Task requirements:
From the first line down to the line containing "useful whether you", print the records below exactly, leaving every picture out.

Stored data:
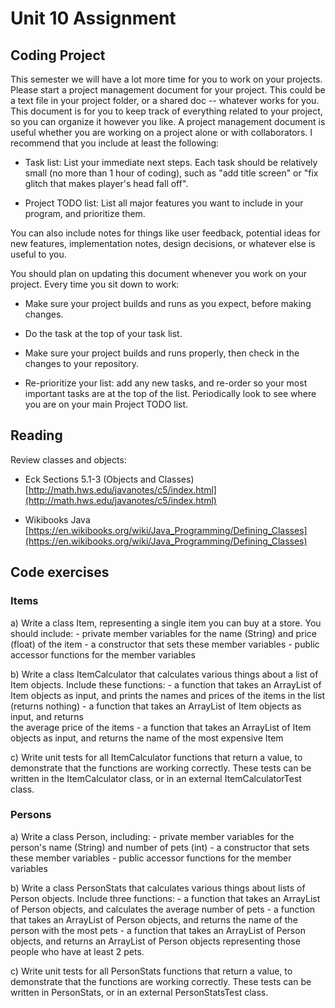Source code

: # Unit 10 Assignment

## Coding Project

This semester we will have a lot more time for you to work on your projects.
Please start a project management document for your project.  This could be a
text file in your project folder, or a shared doc -- whatever works for you.
This document is for you to keep track of everything related to your project,
so you can organize it however you like.  A project management document is
useful whether you are working on a project alone or with collaborators.  I
recommend that you include at least the following:

* Task list: List your immediate next steps.  Each task should be relatively
  small (no more than 1 hour of coding), such as "add title screen" or "fix
  glitch that makes player's head fall off".

* Project TODO list: List all major features you want to include in your
  program, and prioritize them.

You can also include notes for things like user feedback, potential ideas for
new features, implementation notes, design decisions, or whatever else is
useful to you.

You should plan on updating this document whenever you work on your project.
Every time you sit down to work:

* Make sure your project builds and runs as you expect, before making changes.

* Do the task at the top of your task list.

* Make sure your project builds and runs properly, then check in the changes to
  your repository.

* Re-prioritize your list: add any new tasks, and re-order so your most
  important tasks are at the top of the list.  Periodically look to see where
  you are on your main Project TODO list.


## Reading

Review classes and objects:

* Eck Sections 5.1-3 (Objects and Classes)
[http://math.hws.edu/javanotes/c5/index.html](http://math.hws.edu/javanotes/c5/index.html)

* Wikibooks Java
[https://en.wikibooks.org/wiki/Java_Programming/Defining_Classes](https://en.wikibooks.org/wiki/Java_Programming/Defining_Classes)


## Code exercises

### Items

a) Write a class Item, representing a single item you can buy at a store.
   You should include:
    - private member variables for the name (String) and price (float) of the item
    - a constructor that sets these member variables
    - public accessor functions for the member variables

b) Write a class ItemCalculator that calculates various things about a list of
Item objects.  Include these functions:
    - a function that takes an ArrayList of Item objects as input, and prints the
      names and prices of the items in the list (returns nothing)
    - a function that takes an ArrayList of Item objects as input, and returns  
      the average price of the items
    - a function that takes an ArrayList of Item objects as input, and returns the
      name of the most expensive Item

c) Write unit tests for all ItemCalculator functions that return a value, to
demonstrate that the functions are working correctly.  These tests can be
written in the ItemCalculator class, or in an external ItemCalculatorTest
class.


### Persons

a) Write a class Person, including:
    - private member variables for the person's name (String) and number of pets (int)
    - a constructor that sets these member variables
    - public accessor functions for the member variables

b) Write a class PersonStats that calculates various things about lists of
Person objects.  Include three functions:
    - a function that takes an ArrayList of Person objects, and calculates the average
      number of pets
    - a function that takes an ArrayList of Person objects, and returns the name of the
      person with the most pets
    - a function that takes an ArrayList of Person objects, and returns an ArrayList
      of Person objects representing those people who have at least 2 pets.

c) Write unit tests for all PersonStats functions that return a value, to
demonstrate that the functions are working correctly.  These tests can be
written in PersonStats, or in an external PersonStatsTest class.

Answer to this task:
Source code

: # Unit 10 Assignment

## Coding Project

This semester we will have a lot more time for you to work on your projects.
Please start a project management document for your project.  This could be a
text file in your project folder, or a shared doc -- whatever works for you.
This document is for you to keep track of everything related to your project,
so you can organize it however you like.  A project management document is
useful whether you are working on a project alone or with collaborators.  I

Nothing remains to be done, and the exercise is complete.